*** Recorded information
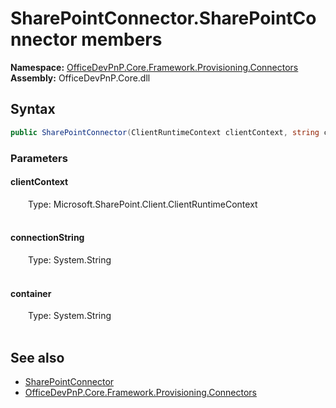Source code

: # SharePointConnector.SharePointConnector members 
  

**Namespace:** [OfficeDevPnP.Core.Framework.Provisioning.Connectors](OfficeDevPnP.Core.Framework.Provisioning.Connectors.md)  
**Assembly:** OfficeDevPnP.Core.dll  
## Syntax
```C#
public SharePointConnector(ClientRuntimeContext clientContext, string connectionString, string container)
```
### Parameters
#### clientContext  
&emsp;&emsp;Type: Microsoft.SharePoint.Client.ClientRuntimeContext  
&emsp;&emsp;  


#### connectionString  
&emsp;&emsp;Type: System.String  
&emsp;&emsp;  


#### container  
&emsp;&emsp;Type: System.String  
&emsp;&emsp;  


## See also
- [SharePointConnector](OfficeDevPnP.Core.Framework.Provisioning.Connectors.SharePointConnector.md)
- [OfficeDevPnP.Core.Framework.Provisioning.Connectors](OfficeDevPnP.Core.Framework.Provisioning.Connectors.md)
******
Activity:
Copy all the material exactly; omit images.

Answer to this exercise:
Source code

: # SharePointConnector.SharePointConnector members 
  

**Namespace:** [OfficeDevPnP.Core.Framework.Provisioning.Connectors](OfficeDevPnP.Core.Framework.Provisioning.Connectors.md)  
**Assembly:** OfficeDevPnP.Core.dll  
## Syntax
```C#
public SharePointConnector(ClientRuntimeContext clientContext, string connectionString, string container)
```
### Parameters
#### clientContext  
&emsp;&emsp;Type: Microsoft.SharePoint.Client.ClientRuntimeContext  
&emsp;&emsp;  


#### connectionString  
&emsp;&emsp;Type: System.String  
&emsp;&emsp;  


#### container  
&emsp;&emsp;Type: System.String  
&emsp;&emsp;  


## See also
- [SharePointConnector](OfficeDevPnP.Core.Framework.Provisioning.Connectors.SharePointConnector.md)
- [OfficeDevPnP.Core.Framework.Provisioning.Connectors](OfficeDevPnP.Core.Framework.Provisioning.Connectors.md)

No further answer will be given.